Short video clips of two of the film's songs "Aagayam Theepidicha" and "Naan Nee" were released on YouTube on 12 September 2014. Another official trailer released on 19 September 2014.

== Reception ==
=== Critical response ===
Madras received positive reviews from critics. Udhav Naig, writing for The Hindu said, "Rarely does one get to see a Tamil film that reflects the social reality so closely and sketching a detailed account of life that the middle and the upper middle class know little about. Full marks to Pa Ranjith for that". Another critic for The Hindu, Sudhir Srinivasan, gave a positive feedback regarding Karthi's performance and said, "Karthi, despite looking a bit too sophisticated for the grime of north Chennai, is a revelation with his dialogue delivery and body language. He is every bit the quintessential ‘local paiyan’". Writing for The New Indian Express, Malini Mannath said, "With an engaging screenplay, deft narration, well fleshed out characters and actors well cast, Madras captures the feel, flavour and ambiance of North Chennai with perfect precision". Sify said, "Madras works big time as writer and director Pa Ranjith has given priority to his script, which hooks the audiences straightaway. It is a triumph of honest writing and heartfelt dialogues. It is a gutsy and outstanding film". M Suganth of The Times of India gave 4 out of 5 stars and said, "[...] Ranjith keeps defying our expectations in subtle ways. We think we know what the outcome of a scene would be but he constantly surprises us with how the scene is executed". Haricharan Pudipeddi of IANS gave 4 stars out of 5 and wrote, "Very few filmmakers can turn an ordinary tale of politics, friendship and revenge into a masterpiece. Ranjith is one such filmmaker and his Madras is probably the best audiences can get from Tamil cinema this year".

S Sarawathi of Rediff gave 3.5 out of 5 and wrote, "The innovative script, well-etched characters and the commendable performances, strengthened by a brilliant technical team and perfect execution, make Madras one of the best films this year". Anupama Subramanian of the Deccan Chronicle rated the film 3.5 out of 5 and stated, "Madras has a strong storyline and a powerful cast to back this up.

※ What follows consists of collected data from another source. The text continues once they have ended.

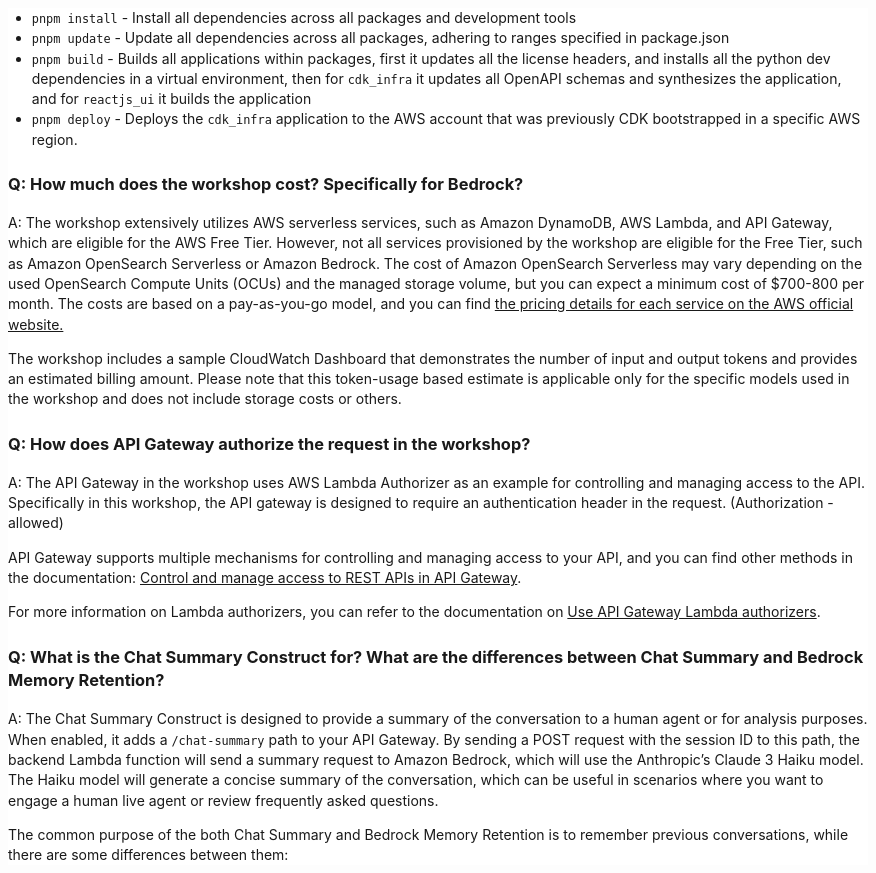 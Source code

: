 * `pnpm install` - Install all dependencies across all packages and development tools
* `pnpm update` - Update all dependencies across all packages, adhering to ranges specified in package.json
* `pnpm build` - Builds all applications within packages, first it updates all the license headers, and installs all the python dev dependencies in a virtual environment, then for `cdk_infra` it updates all OpenAPI schemas and synthesizes the application, and for `reactjs_ui` it builds the application
* `pnpm deploy` - Deploys the `cdk_infra` application to the AWS account that was previously CDK bootstrapped in a specific AWS region.

### Q: How much does the workshop cost? Specifically for Bedrock?

A: The workshop extensively utilizes AWS serverless services, such as Amazon DynamoDB, AWS Lambda, and API Gateway, which are eligible for the AWS Free Tier. However, not all services provisioned by the workshop are eligible for the Free Tier, such as Amazon OpenSearch Serverless or Amazon Bedrock. The cost of Amazon OpenSearch Serverless may vary depending on the used OpenSearch Compute Units (OCUs) and the managed storage volume, but you can expect a minimum cost of $700-800 per month. The costs are based on a pay-as-you-go model, and you can find [the pricing details for each service on the AWS official website.](https://aws.amazon.com/pricing)

The workshop includes a sample CloudWatch Dashboard that demonstrates the number of input and output tokens and provides an estimated billing amount. Please note that this token-usage based estimate is applicable only for the specific models used in the workshop and does not include storage costs or others.

### Q: How does API Gateway authorize the request in the workshop?

A: The API Gateway in the workshop uses AWS Lambda Authorizer as an example for controlling and managing access to the API. Specifically in this workshop, the API gateway is designed to require an authentication header in the request. (Authorization - allowed)

API Gateway supports multiple mechanisms for controlling and managing access to your API, and you can find other methods in the documentation: [Control and manage access to REST APIs in API Gateway](https://docs.aws.amazon.com/apigateway/latest/developerguide/apigateway-control-access-to-api.html).

For more information on Lambda authorizers, you can refer to the documentation on [Use API Gateway Lambda authorizers](https://docs.aws.amazon.com/apigateway/latest/developerguide/apigateway-use-lambda-authorizer.html).

### Q: What is the Chat Summary Construct for? What are the differences between Chat Summary and Bedrock Memory Retention?

A: The Chat Summary Construct is designed to provide a summary of the conversation to a human agent or for analysis purposes. When enabled, it adds a `/chat-summary` path to your API Gateway. By sending a POST request with the session ID to this path, the backend Lambda function will send a summary request to Amazon Bedrock, which will use the  Anthropic’s Claude 3 Haiku model. The Haiku model will generate a concise summary of the conversation, which can be useful in scenarios where you want to engage a human live agent or review frequently asked questions.

The common purpose of the both Chat Summary and Bedrock Memory Retention is to remember previous conversations, while there are some differences between them:
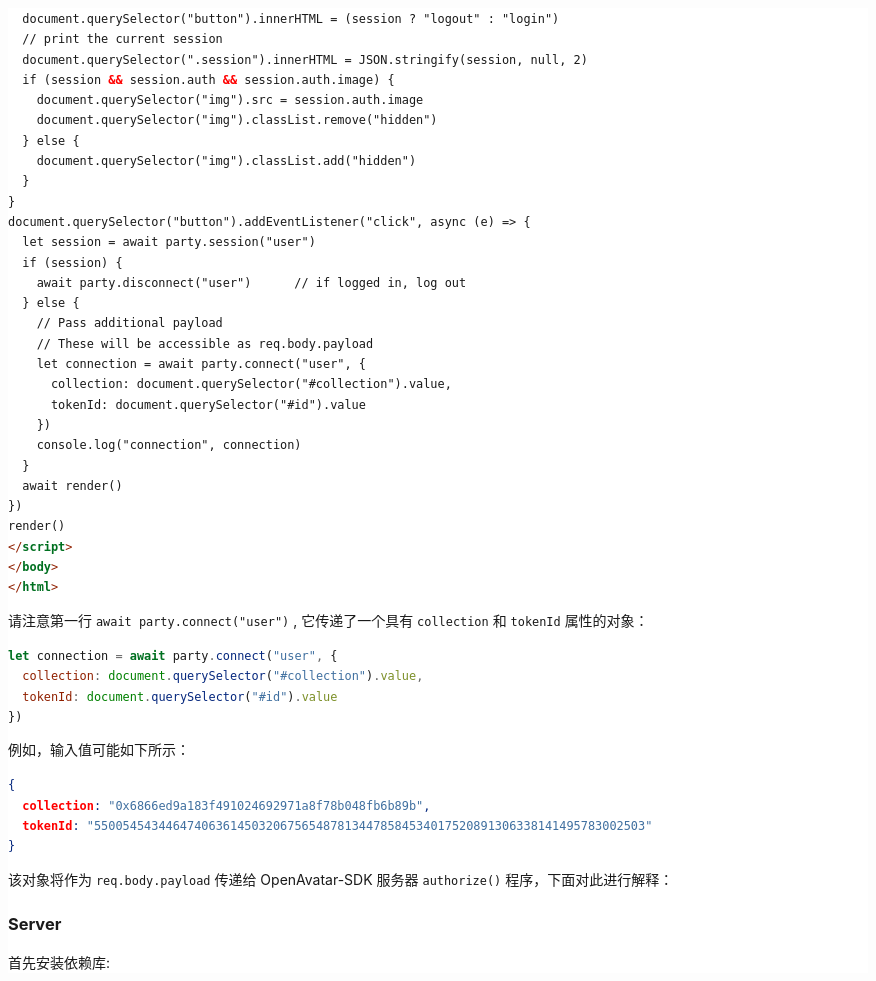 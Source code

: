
 ```html
  document.querySelector("button").innerHTML = (session ? "logout" : "login")
  // print the current session
  document.querySelector(".session").innerHTML = JSON.stringify(session, null, 2)
  if (session && session.auth && session.auth.image) {
    document.querySelector("img").src = session.auth.image 
    document.querySelector("img").classList.remove("hidden")
  } else {
    document.querySelector("img").classList.add("hidden")
  }
}
document.querySelector("button").addEventListener("click", async (e) => {
  let session = await party.session("user")
  if (session) {
    await party.disconnect("user")      // if logged in, log out
  } else {
    // Pass additional payload
    // These will be accessible as req.body.payload
    let connection = await party.connect("user", {
      collection: document.querySelector("#collection").value,
      tokenId: document.querySelector("#id").value
    })
    console.log("connection", connection)
  }
  await render()
})
render()
</script>
</body>
</html>
```

请注意第一行 `await party.connect("user")` , 它传递了一个具有 `collection` 和 `tokenId` 属性的对象：

```javascript
let connection = await party.connect("user", {
  collection: document.querySelector("#collection").value,
  tokenId: document.querySelector("#id").value
})
```

例如，输入值可能如下所示：

```json
{
  collection: "0x6866ed9a183f491024692971a8f78b048fb6b89b",
  tokenId: "55005454344647406361450320675654878134478584534017520891306338141495783002503"
}
```

该对象将作为 `req.body.payload` 传递给 OpenAvatar-SDK 服务器 `authorize()` 程序，下面对此进行解释：

### Server

首先安装依赖库:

The major success of the film is attributed to the perfect casting handpicked by Ranjith and extracting the best from them", going on to call it "a not to be missed film". In contrast, Gautaman Bhaskaran of the Hindustan Times gave a rating of 1.5 out of 5 stars and stated, "In the end, Madras is but another work about gang wars and political rivalry that can only be watched if you stop disbelieving".

=== Box office ===
Madras collected ₹4.5 crore in the US, ₹1.74 crore in the United Kingdom and ₹708 lakh in Malaysia in the first 3 days of its overseas theatrical run.